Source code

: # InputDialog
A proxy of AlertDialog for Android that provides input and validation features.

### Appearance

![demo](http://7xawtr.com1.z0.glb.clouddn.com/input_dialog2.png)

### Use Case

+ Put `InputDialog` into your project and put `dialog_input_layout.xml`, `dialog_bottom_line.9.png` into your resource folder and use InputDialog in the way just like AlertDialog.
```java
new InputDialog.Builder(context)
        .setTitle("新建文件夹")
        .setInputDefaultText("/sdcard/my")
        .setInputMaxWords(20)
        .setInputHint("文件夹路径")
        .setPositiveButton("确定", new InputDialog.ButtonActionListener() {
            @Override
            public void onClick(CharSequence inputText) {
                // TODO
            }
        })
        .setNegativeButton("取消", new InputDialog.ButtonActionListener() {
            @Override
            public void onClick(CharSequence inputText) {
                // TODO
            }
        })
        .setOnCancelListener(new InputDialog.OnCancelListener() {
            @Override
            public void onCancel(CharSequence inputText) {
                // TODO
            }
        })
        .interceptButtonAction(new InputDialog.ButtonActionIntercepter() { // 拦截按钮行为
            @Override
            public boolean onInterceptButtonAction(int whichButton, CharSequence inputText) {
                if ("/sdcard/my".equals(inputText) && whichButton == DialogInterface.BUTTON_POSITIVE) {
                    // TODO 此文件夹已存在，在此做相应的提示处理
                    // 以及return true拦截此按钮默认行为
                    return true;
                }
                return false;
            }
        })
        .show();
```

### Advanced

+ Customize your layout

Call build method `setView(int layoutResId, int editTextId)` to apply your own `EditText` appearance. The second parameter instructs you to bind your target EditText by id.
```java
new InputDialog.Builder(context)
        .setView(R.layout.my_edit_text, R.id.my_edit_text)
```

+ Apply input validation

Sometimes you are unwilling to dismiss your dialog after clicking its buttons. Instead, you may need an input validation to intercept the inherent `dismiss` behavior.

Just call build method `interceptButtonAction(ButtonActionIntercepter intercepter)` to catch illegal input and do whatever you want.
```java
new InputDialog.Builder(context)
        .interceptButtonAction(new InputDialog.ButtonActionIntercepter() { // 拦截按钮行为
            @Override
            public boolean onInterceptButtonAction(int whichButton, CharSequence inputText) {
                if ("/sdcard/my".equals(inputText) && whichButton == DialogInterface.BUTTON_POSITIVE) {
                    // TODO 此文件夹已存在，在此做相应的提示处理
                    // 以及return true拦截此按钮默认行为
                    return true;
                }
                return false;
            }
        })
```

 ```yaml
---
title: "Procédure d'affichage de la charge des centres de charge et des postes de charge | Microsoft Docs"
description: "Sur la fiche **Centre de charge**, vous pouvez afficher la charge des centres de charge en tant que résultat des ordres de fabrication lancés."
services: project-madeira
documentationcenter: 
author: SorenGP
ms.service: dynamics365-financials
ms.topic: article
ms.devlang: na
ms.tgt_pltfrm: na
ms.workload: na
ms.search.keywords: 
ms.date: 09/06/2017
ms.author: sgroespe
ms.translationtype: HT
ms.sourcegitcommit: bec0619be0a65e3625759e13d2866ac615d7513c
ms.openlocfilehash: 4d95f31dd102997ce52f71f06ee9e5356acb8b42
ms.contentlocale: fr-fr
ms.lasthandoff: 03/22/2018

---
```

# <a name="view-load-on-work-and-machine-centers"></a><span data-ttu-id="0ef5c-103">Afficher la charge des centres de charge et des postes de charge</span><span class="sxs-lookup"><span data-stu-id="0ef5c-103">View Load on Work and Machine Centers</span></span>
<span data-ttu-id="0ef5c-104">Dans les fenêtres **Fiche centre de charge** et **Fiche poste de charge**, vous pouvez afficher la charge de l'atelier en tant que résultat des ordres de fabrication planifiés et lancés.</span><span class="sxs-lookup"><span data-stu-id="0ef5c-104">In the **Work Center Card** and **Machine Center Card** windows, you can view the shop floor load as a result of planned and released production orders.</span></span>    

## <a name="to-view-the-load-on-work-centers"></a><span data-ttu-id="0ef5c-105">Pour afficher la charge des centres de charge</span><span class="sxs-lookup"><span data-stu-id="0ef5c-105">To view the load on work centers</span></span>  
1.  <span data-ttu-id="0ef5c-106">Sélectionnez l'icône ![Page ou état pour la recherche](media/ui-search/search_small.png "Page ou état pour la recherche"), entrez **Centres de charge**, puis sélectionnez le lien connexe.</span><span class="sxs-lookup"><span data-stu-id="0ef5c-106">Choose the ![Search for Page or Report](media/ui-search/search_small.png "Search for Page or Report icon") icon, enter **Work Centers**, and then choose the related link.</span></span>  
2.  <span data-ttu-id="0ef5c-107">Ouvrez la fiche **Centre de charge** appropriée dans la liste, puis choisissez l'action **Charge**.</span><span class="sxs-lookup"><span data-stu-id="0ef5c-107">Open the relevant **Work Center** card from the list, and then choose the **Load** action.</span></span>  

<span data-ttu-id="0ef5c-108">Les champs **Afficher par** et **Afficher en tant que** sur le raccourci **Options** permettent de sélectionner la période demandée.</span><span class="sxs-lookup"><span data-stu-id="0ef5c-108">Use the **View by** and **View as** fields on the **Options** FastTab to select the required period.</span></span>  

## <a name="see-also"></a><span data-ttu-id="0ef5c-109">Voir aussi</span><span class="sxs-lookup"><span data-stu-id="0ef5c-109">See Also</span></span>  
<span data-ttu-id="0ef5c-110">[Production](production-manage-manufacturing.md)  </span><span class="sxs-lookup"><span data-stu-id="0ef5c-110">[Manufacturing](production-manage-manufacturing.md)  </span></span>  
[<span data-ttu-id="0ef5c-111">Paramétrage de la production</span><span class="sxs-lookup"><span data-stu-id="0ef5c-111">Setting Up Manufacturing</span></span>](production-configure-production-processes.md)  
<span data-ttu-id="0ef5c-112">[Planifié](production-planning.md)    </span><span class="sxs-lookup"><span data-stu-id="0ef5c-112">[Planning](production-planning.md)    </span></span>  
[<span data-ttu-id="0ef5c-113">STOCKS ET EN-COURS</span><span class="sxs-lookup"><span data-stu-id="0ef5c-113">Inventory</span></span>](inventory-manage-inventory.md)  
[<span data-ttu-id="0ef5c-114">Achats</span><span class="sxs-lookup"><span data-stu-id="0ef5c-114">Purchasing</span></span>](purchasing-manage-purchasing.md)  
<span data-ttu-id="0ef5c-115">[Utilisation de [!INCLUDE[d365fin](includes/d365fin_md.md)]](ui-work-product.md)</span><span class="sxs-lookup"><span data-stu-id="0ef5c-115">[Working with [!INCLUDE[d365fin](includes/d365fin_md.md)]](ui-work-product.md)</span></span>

■ Task details
Your reply must consist of one number, the count of lines in the entries that hold "résultat".

■ Response to this task
2